Work required
Take the lines of the data below from the very first through the line containing "array containing the" and output them exactly, pictures excluded.

+---+

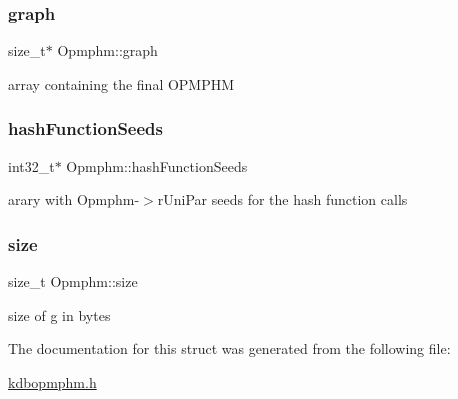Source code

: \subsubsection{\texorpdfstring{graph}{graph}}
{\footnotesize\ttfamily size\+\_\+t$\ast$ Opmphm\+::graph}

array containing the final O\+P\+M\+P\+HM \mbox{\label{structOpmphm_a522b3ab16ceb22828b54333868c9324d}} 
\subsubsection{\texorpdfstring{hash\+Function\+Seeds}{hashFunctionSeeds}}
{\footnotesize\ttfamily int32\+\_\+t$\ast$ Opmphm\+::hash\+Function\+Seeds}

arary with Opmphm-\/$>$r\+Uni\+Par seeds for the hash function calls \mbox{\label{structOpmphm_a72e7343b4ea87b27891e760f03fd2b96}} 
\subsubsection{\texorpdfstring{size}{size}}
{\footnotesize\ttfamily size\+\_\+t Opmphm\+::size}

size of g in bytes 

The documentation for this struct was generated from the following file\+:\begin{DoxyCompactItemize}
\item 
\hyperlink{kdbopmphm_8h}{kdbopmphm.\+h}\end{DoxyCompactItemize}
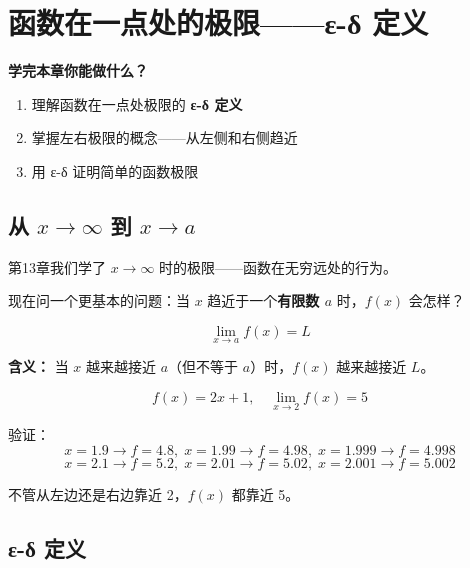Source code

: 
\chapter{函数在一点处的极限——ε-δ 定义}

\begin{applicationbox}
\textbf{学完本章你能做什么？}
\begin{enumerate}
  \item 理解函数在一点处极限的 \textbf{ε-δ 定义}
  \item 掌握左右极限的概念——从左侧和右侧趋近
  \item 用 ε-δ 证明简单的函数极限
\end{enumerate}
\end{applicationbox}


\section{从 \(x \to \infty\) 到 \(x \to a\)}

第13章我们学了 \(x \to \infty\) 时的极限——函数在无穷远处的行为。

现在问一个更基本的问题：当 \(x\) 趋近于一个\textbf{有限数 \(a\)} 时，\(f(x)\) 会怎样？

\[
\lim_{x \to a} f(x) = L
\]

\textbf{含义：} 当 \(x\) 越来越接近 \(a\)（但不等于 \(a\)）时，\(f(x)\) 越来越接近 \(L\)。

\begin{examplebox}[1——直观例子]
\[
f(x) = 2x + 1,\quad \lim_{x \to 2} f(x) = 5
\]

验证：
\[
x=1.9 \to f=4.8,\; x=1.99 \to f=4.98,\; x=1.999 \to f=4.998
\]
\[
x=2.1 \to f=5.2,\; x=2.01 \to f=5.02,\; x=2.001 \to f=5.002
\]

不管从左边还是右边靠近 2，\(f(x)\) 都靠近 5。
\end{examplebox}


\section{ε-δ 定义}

+---+

Reply to the task
Source code

: \subsubsection{\texorpdfstring{graph}{graph}}
{\footnotesize\ttfamily size\+\_\+t$\ast$ Opmphm\+::graph}

array containing the final O\+P\+M\+P\+HM \mbox{\label{structOpmphm_a522b3ab16ceb22828b54333868c9324d}} 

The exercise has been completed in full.